The latest tracking data suggests that mortgage activity has been picking up in spite of a recent jump in the average interest rate.
Total applications increased for most of the major mortgage programs during the week that ended Nov. 8, according to the Mortgage Bankers Association (MBA). On a seasonally adjusted basis, MBA’s composite index increased 9.6% in the weekly survey, while applications for home purchases jumped 5% during that time.
Home-purchase applications were up 15% on an unadjusted basis compared to the same week a year earlier. The unadjusted refinance index rose 13% from the previous week to its highest level in five weeks.
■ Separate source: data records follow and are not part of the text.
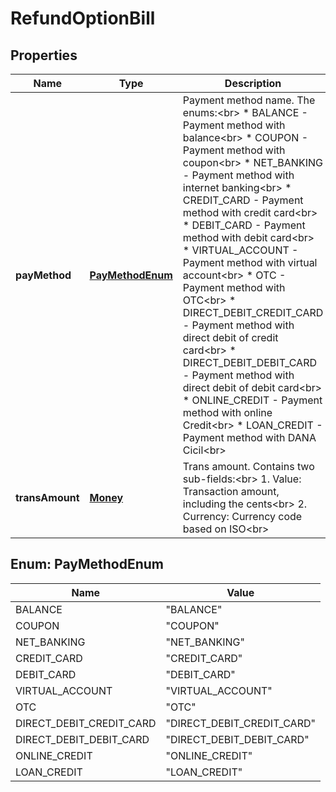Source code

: 

# RefundOptionBill


## Properties

| Name | Type | Description | Notes |
|------------ | ------------- | ------------- | -------------|
|**payMethod** | [**PayMethodEnum**](#PayMethodEnum) | Payment method name. The enums:&lt;br&gt;   * BALANCE - Payment method with balance&lt;br&gt;   * COUPON - Payment method with coupon&lt;br&gt;   * NET_BANKING - Payment method with internet banking&lt;br&gt;   * CREDIT_CARD - Payment method with credit card&lt;br&gt;   * DEBIT_CARD - Payment method with debit card&lt;br&gt;   * VIRTUAL_ACCOUNT - Payment method with virtual account&lt;br&gt;   * OTC - Payment method with OTC&lt;br&gt;   * DIRECT_DEBIT_CREDIT_CARD - Payment method with direct debit of credit card&lt;br&gt;   * DIRECT_DEBIT_DEBIT_CARD - Payment method with direct debit of debit card&lt;br&gt;   * ONLINE_CREDIT - Payment method with online Credit&lt;br&gt;   * LOAN_CREDIT - Payment method with DANA Cicil&lt;br&gt;  |  [optional] |
|**transAmount** | [**Money**](Money.md) | Trans amount. Contains two sub-fields:&lt;br&gt; 1. Value: Transaction amount, including the cents&lt;br&gt; 2. Currency: Currency code based on ISO&lt;br&gt;  |  [optional] |



## Enum: PayMethodEnum

| Name | Value |
|---- | -----|
| BALANCE | &quot;BALANCE&quot; |
| COUPON | &quot;COUPON&quot; |
| NET_BANKING | &quot;NET_BANKING&quot; |
| CREDIT_CARD | &quot;CREDIT_CARD&quot; |
| DEBIT_CARD | &quot;DEBIT_CARD&quot; |
| VIRTUAL_ACCOUNT | &quot;VIRTUAL_ACCOUNT&quot; |
| OTC | &quot;OTC&quot; |
| DIRECT_DEBIT_CREDIT_CARD | &quot;DIRECT_DEBIT_CREDIT_CARD&quot; |
| DIRECT_DEBIT_DEBIT_CARD | &quot;DIRECT_DEBIT_DEBIT_CARD&quot; |
| ONLINE_CREDIT | &quot;ONLINE_CREDIT&quot; |
| LOAN_CREDIT | &quot;LOAN_CREDIT&quot; |



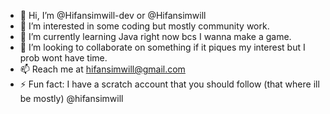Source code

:- 👋 Hi, I’m @Hifansimwill-dev or @Hifansimwill
- 👀 I’m interested in some coding but mostly community work.
- 🌱 I’m currently learning Java right now bcs I wanna make a game.
- 💞️ I’m looking to collaborate on something if it piques my interest but I prob wont have time.
- 📫 Reach me at hifansimwill@gmail.com
- ⚡ Fun fact: I have a scratch account that you should follow (that where ill be mostly) @hifansimwill



<!---
Hifansimwill-dev/Hifansimwill-dev is a ✨ special ✨ repository because its `README.md` (this file) appears on your GitHub profile.
You can click the Preview link to take a look at your changes.
--->
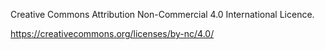 Creative Commons Attribution Non-Commercial 4.0 International Licence.

https://creativecommons.org/licenses/by-nc/4.0/
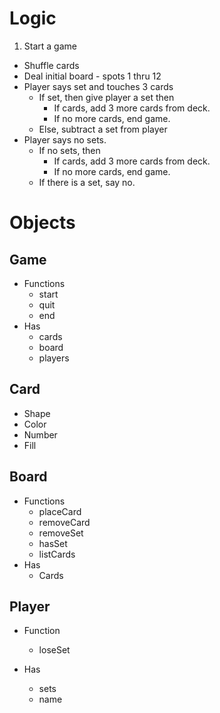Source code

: # Logic

1. Start a game
- Shuffle cards
- Deal initial board - spots 1 thru 12
- Player says set and touches 3 cards
	- If set, then give player a set then
		 - If cards, add 3 more cards from deck.
		 - If no more cards, end game.
	- Else, subtract a set from player
- Player says no sets.
	- If no sets, then
		- If cards, add 3 more cards from deck.
		- If no more cards, end game.
	- If there is a set, say no. 

# Objects

## Game

- Functions
	- start
	- quit
	- end
- Has
	- cards
	- board
	- players

## Card

- Shape
- Color
- Number
- Fill

## Board

- Functions
	- placeCard
	- removeCard
	- removeSet
	- hasSet
	- listCards 
- Has
    - Cards


## Player

- Function
	- loseSet
	
- Has
	- sets 
	- name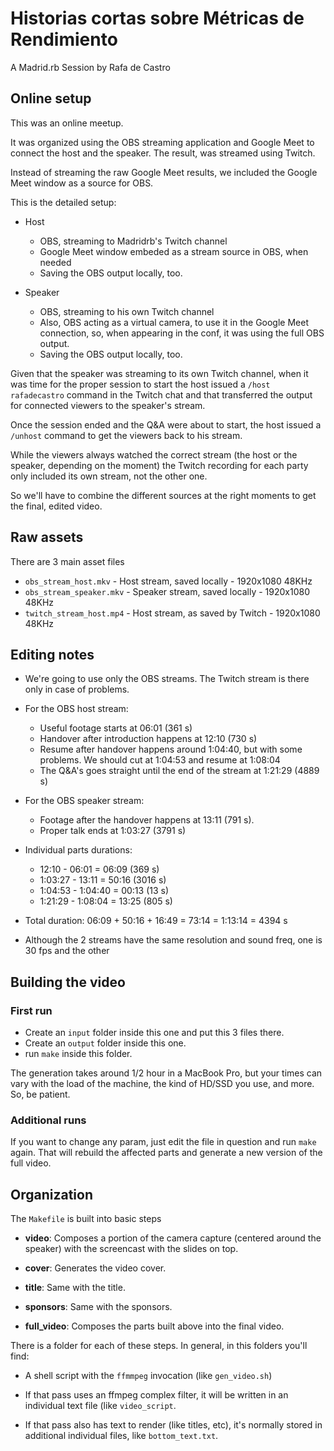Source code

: # Historias cortas sobre Métricas de Rendimiento

A Madrid.rb Session by Rafa de Castro

## Online setup

This was an online meetup.

It was organized using the OBS streaming application and Google Meet
to connect the host and the speaker. The result, was streamed using
Twitch.

Instead of streaming the raw Google Meet results, we included the
Google Meet window as a source for OBS.

This is the detailed setup:

- Host
  - OBS, streaming to Madridrb's Twitch channel
  - Google Meet window embeded as a stream source in OBS, when needed
  - Saving the OBS output locally, too.
  
- Speaker
  - OBS, streaming to his own Twitch channel
  - Also, OBS acting as a virtual camera, to use it in the Google Meet
    connection, so, when appearing in the conf, it was using the full
    OBS output.
  - Saving the OBS output locally, too.
    
Given that the speaker was streaming to its own Twitch channel, when
it was time for the proper session to start the host issued a `/host
rafadecastro` command in the Twitch chat and that transferred the
output for connected viewers to the speaker's stream.

Once the session ended and the Q&A were about to start, the host
issued a `/unhost` command to get the viewers back to his stream.

While the viewers always watched the correct stream (the host or the
speaker, depending on the moment) the Twitch recording for each party
only included its own stream, not the other one.

So we'll have to combine the different sources at the right moments to
get the final, edited video.

## Raw assets

There are 3 main asset files

- `obs_stream_host.mkv` - Host stream, saved locally - 1920x1080 48KHz
- `obs_stream_speaker.mkv` - Speaker stream, saved locally - 1920x1080 48KHz
- `twitch_stream_host.mp4` - Host stream, as saved by Twitch - 1920x1080  48KHz

## Editing notes

- We're going to use only the OBS streams. The Twitch stream is there
  only in case of problems.
  
- For the OBS host stream:
  - Useful footage starts at 06:01 (361 s)
  - Handover after introduction happens at 12:10 (730 s)
  - Resume after handover happens around 1:04:40, but with some
    problems. We should cut at 1:04:53 and resume at 1:08:04
  - The Q&A's goes straight until the end of the stream at 1:21:29
    (4889 s)
    
- For the OBS speaker stream:
  - Footage after the handover happens at 13:11 (791 s).
  - Proper talk ends at 1:03:27 (3791 s)

- Individual parts durations:
  - 12:10 - 06:01 = 06:09 (369 s)
  - 1:03:27 - 13:11 = 50:16 (3016 s)
  - 1:04:53 - 1:04:40 = 00:13 (13 s)
  - 1:21:29 - 1:08:04 = 13:25 (805 s)

- Total duration: 06:09 + 50:16 + 16:49 = 73:14 = 1:13:14 = 4394 s

- Although the 2 streams have the same resolution and sound freq, one
  is 30 fps and the other

## Building the video

### First run

- Create an `input` folder inside this one and put this 3 files there.
- Create an `output` folder inside this one.
- run `make` inside this folder.

The generation takes around 1/2 hour in a MacBook Pro, but your times
can vary with the load of the machine, the kind of HD/SSD you use, and
more. So, be patient.

### Additional runs

If you want to change any param, just edit the file in question and
run `make` again. That will rebuild the affected parts and generate a
new version of the full video.

## Organization

The `Makefile` is built into basic steps

- **video**: Composes a portion of the camera capture (centered around
  the speaker) with the screencast with the slides on top.
  
- **cover**: Generates the video cover.

- **title**: Same with the title.

- **sponsors**: Same with the sponsors.

- **full_video**: Composes the parts built above into the final video.

There is a folder for each of these steps. In general, in this folders
you'll find:

- A shell script with the `ffmmpeg` invocation (like `gen_video.sh`)

- If that pass uses an ffmpeg complex filter, it will be written in an
  individual text file (like `video_script`.
  
- If that pass also has text to render (like titles, etc), it's
  normally stored in additional individual files, like
  `bottom_text.txt`.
MBA’s refinance index was up 188% compared to a year earlier, and refinances accounted for nearly 62% of all applications.
“Mortgage applications increased to their highest level in over a month, as both purchase and refinance activity rose despite another climb in mortgage rates,” said Joel Kan, MBA associate vice president of economic and industry forecasting.
The average rate for a 30-year mortgage with a conforming balance jumped five basis points to 4.03%, MBA reported. Points dipped slightly, but the effective rate rose.
Kan said positive data regarding consumer sentiment, as well as growing optimism surrounding the trade dispute between the U.S. and China, were likely behind last week’s rate hike.
“With rates still in the 4 percent range, we continue to expect to see moderate growth in refinance activity in the final weeks of 2020,” Kan said.